DORS/2008-240 Le 28 juillet 2008

LOI SUR LES TERRES TERRITORIALES

Règlement modifiant le Règlement sur l’exploitation minière dans les Territoires du Nord-Ouest et au Nunavut

C.P. 2008-1352 Le 28 juillet 2008

Attendu que, conformément à l’alinéa 24b) de la Loi sur les terres territoriales, le projet de règlement intitulé Règlement modifiant le Règlement sur l’exploitation minière dans les Territoires du Nord-Ouest et au Nunavut, conforme en substance au texte ci-après, a été publié dans la Gazette du Canada Partie I le 16 février 2008 et que les intéressés ont ainsi eu la possibilité de présenter leurs observations à cet égard au ministre des Affaires indiennes et du Nord canadien,

À ces causes, sur recommandation du ministre des Affaires indiennes et du Nord canadien et en vertu de l’article 12 et de l’alinéa 23j) de la Loi sur les terres territoriales, Son Excellence la Gouverneure générale en conseil prend le Règlement modifiant le Règlement sur l’exploitation minière dans les Territoires du Nord-Ouest et au Nunavut, ci-après.

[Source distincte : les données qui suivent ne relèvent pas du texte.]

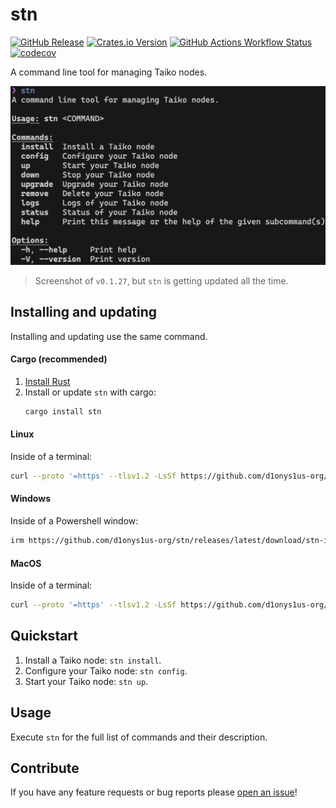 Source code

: # stn

[![GitHub Release](https://img.shields.io/github/v/release/d1onys1us-org/stn?logo=github)](https://github.com/d1onys1us-org/stn/releases)
[![Crates.io Version](https://img.shields.io/crates/v/stn?logo=rust)](https://crates.io/crates/stn)
[![GitHub Actions Workflow Status](https://img.shields.io/github/actions/workflow/status/d1onys1us-org/stn/ci.yml?branch=main&logo=GitHub%20Actions&label=ci)](https://github.com/d1onys1us-org/stn/actions/workflows/ci.yml?query=branch:main)
[![codecov](https://codecov.io/gh/d1onys1us-org/stn/graph/badge.svg?token=TJAUBD8RPT)](https://codecov.io/gh/d1onys1us-org/stn)

A command line tool for managing Taiko nodes.

![screenshot of cli tool](.github/readme_cli_screenshot.png)

> Screenshot of `v0.1.27`, but `stn` is getting updated all the time.

## Installing and updating

Installing and updating use the same command.

#### Cargo (recommended)

1. [Install Rust](https://www.rust-lang.org/tools/install)
2. Install or update `stn` with cargo:
   ```bash
   cargo install stn
   ```

#### Linux

Inside of a terminal:

```bash
curl --proto '=https' --tlsv1.2 -LsSf https://github.com/d1onys1us-org/stn/releases/latest/download/stn-installer.sh | sh
```

#### Windows

Inside of a Powershell window:

```bash
irm https://github.com/d1onys1us-org/stn/releases/latest/download/stn-installer.ps1 | iex
```

#### MacOS

Inside of a terminal:

```bash
curl --proto '=https' --tlsv1.2 -LsSf https://github.com/d1onys1us-org/stn/releases/latest/download/stn-installer.sh | sh
```

## Quickstart

1. Install a Taiko node: `stn install`.
2. Configure your Taiko node: `stn config`.
3. Start your Taiko node: `stn up`.

## Usage

Execute `stn` for the full list of commands and their description.

## Contribute

If you have any feature requests or bug reports please [open an issue](https://github.com/d1onys1us-org/stn/issues/new)!
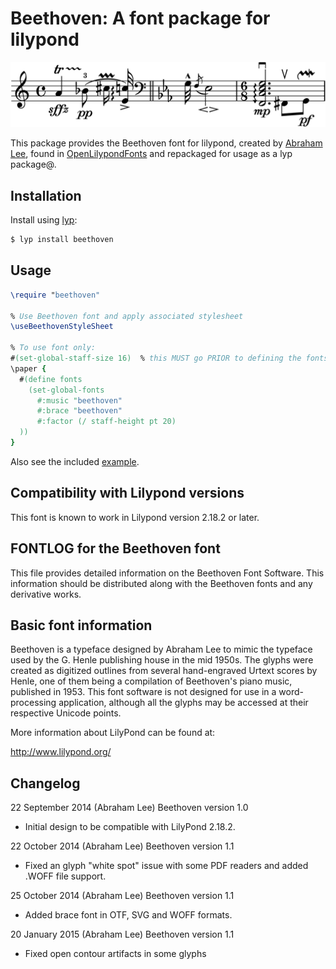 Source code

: # Beethoven: A font package for lilypond

<p align="center">
  <a href="./example.ly">
  <img
    src="https://raw.githubusercontent.com/lyp-packages/beethoven/master/example.png">
  </a>
</p>

This package provides the Beethoven font for lilypond, created by [Abraham Lee](https://github.com/tisimst), found in  [OpenLilypondFonts](https://github.com/OpenLilypondFonts) and repackaged for usage as a lyp package@.

## Installation

Install using [lyp](https://github.com/noteflakes/lyp):

```bash
$ lyp install beethoven
```

## Usage

```lilypond
\require "beethoven"

% Use Beethoven font and apply associated stylesheet
\useBeethovenStyleSheet

% To use font only:
#(set-global-staff-size 16)  % this MUST go PRIOR to defining the fonts!!!
\paper {
  #(define fonts
    (set-global-fonts
      #:music "beethoven"
      #:brace "beethoven"
      #:factor (/ staff-height pt 20)
  ))
}
```

Also see the included [example](./example.ly).

## Compatibility with Lilypond versions

This font is known to work in Lilypond version 2.18.2 or later.

FONTLOG for the Beethoven font
------------------------------

This file provides detailed information on the Beethoven Font Software. This information should
be distributed along with the Beethoven fonts and any derivative works.

Basic font information
----------------------

Beethoven is a typeface designed by Abraham Lee to mimic the typeface used by the G. Henle
publishing house in the mid 1950s. The glyphs were created as digitized outlines from several
hand-engraved Urtext scores by Henle, one of them being a compilation of Beethoven's piano
music, published in 1953. This font software is not designed for use in a word-processing
application, although all the glyphs may be accessed at their respective Unicode points.

More information about LilyPond can be found at:

http://www.lilypond.org/

Changelog
---------

22 September 2014 (Abraham Lee) Beethoven version 1.0
- Initial design to be compatible with LilyPond 2.18.2.

22 October 2014 (Abraham Lee) Beethoven version 1.1
- Fixed an glyph "white spot" issue with some PDF readers and added .WOFF
  file support.

25 October 2014 (Abraham Lee) Beethoven version 1.1
- Added brace font in OTF, SVG and WOFF formats.

20 January 2015 (Abraham Lee) Beethoven version 1.1
- Fixed open contour artifacts in some glyphs
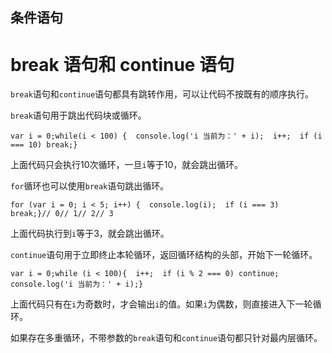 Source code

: 
## 条件语句


# break 语句和 continue 语句

`break`语句和`continue`语句都具有跳转作用，可以让代码不按既有的顺序执行。

`break`语句用于跳出代码块或循环。

```
var i = 0;while(i < 100) {  console.log('i 当前为：' + i);  i++;  if (i === 10) break;}
```

上面代码只会执行10次循环，一旦`i`等于10，就会跳出循环。

`for`循环也可以使用`break`语句跳出循环。

```
for (var i = 0; i < 5; i++) {  console.log(i);  if (i === 3)    break;}// 0// 1// 2// 3
```

上面代码执行到`i`等于3，就会跳出循环。

`continue`语句用于立即终止本轮循环，返回循环结构的头部，开始下一轮循环。

```
var i = 0;while (i < 100){  i++;  if (i % 2 === 0) continue;  console.log('i 当前为：' + i);}
```

上面代码只有在`i`为奇数时，才会输出`i`的值。如果`i`为偶数，则直接进入下一轮循环。

如果存在多重循环，不带参数的`break`语句和`continue`语句都只针对最内层循环。
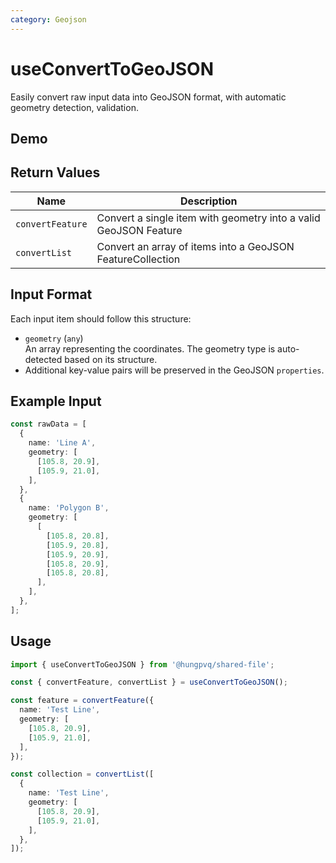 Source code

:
 ```yaml
---
category: Geojson
---
```


<script setup>
import Demo from './demo.vue'
</script>

# useConvertToGeoJSON

<FunctionInfo :frontmatter="$frontmatter" package="Share - File" fn="useConvertToGeoJSON" />
Easily convert raw input data into GeoJSON format, with automatic geometry detection, validation.

## Demo

<DemoContainer>
  <Demo />
</DemoContainer>

## Return Values

| Name             | Description                                                      |
| ---------------- | ---------------------------------------------------------------- |
| `convertFeature` | Convert a single item with geometry into a valid GeoJSON Feature |
| `convertList`    | Convert an array of items into a GeoJSON FeatureCollection       |

## Input Format

Each input item should follow this structure:

- `geometry` (`any`)  
  An array representing the coordinates. The geometry type is auto-detected based on its structure.
- Additional key-value pairs will be preserved in the GeoJSON `properties`.

## Example Input

```ts
const rawData = [
  {
    name: 'Line A',
    geometry: [
      [105.8, 20.9],
      [105.9, 21.0],
    ],
  },
  {
    name: 'Polygon B',
    geometry: [
      [
        [105.8, 20.8],
        [105.9, 20.8],
        [105.9, 20.9],
        [105.8, 20.9],
        [105.8, 20.8],
      ],
    ],
  },
];
```

## Usage

```ts
import { useConvertToGeoJSON } from '@hungpvq/shared-file';

const { convertFeature, convertList } = useConvertToGeoJSON();

const feature = convertFeature({
  name: 'Test Line',
  geometry: [
    [105.8, 20.9],
    [105.9, 21.0],
  ],
});

const collection = convertList([
  {
    name: 'Test Line',
    geometry: [
      [105.8, 20.9],
      [105.9, 21.0],
    ],
  },
]);
```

RÈGLEMENT MODIFIANT LE RÈGLEMENT SUR L’EXPLOITATION MINIÈRE DANS LES TERRITOIRES DU NORD-OUEST ET AU NUNAVUT

MODIFICATION

1. L’article 11 du Règlement sur l’exploitation minière dans les Territoires du Nord-Ouest et au Nunavut (voir référence 1) est remplacé par ce qui suit :

11. (1) Nul ne peut prospecter des minéraux ou jalonner un claim sur les terres suivantes :

a) celles servant de cimetière;

b) celles à l’égard desquelles un claim a été enregistré ou un bail octroyé;

c) celles à l’égard desquelles un permis de prospection a été accordé, à moins d’être le titulaire du permis ou d’agir au nom de celui-ci;

d) celles dont les minéraux ont été concédés par Sa Majesté;

e) celles déclarées inaliénables ou réservées par le gouverneur en conseil en vertu des alinéas 23a) à e) de la Loi;

f) celles faisant l’objet d’une interdiction de prospecter ou de jalonner prévue dans un plan d’aménagement approuvé sous le régime d’une loi fédérale ou d’un accord sur des revendications territoriales;

g) celles dont la surface a été concédée ou donnée à bail par Sa Majesté, à moins que le propriétaire ou le preneur à bail n’ait consenti à la prospection ou au jalonnement ou qu’une ordonnance autorisant à entrer sur ces terres n’ait été rendue en vertu du paragraphe 72(3).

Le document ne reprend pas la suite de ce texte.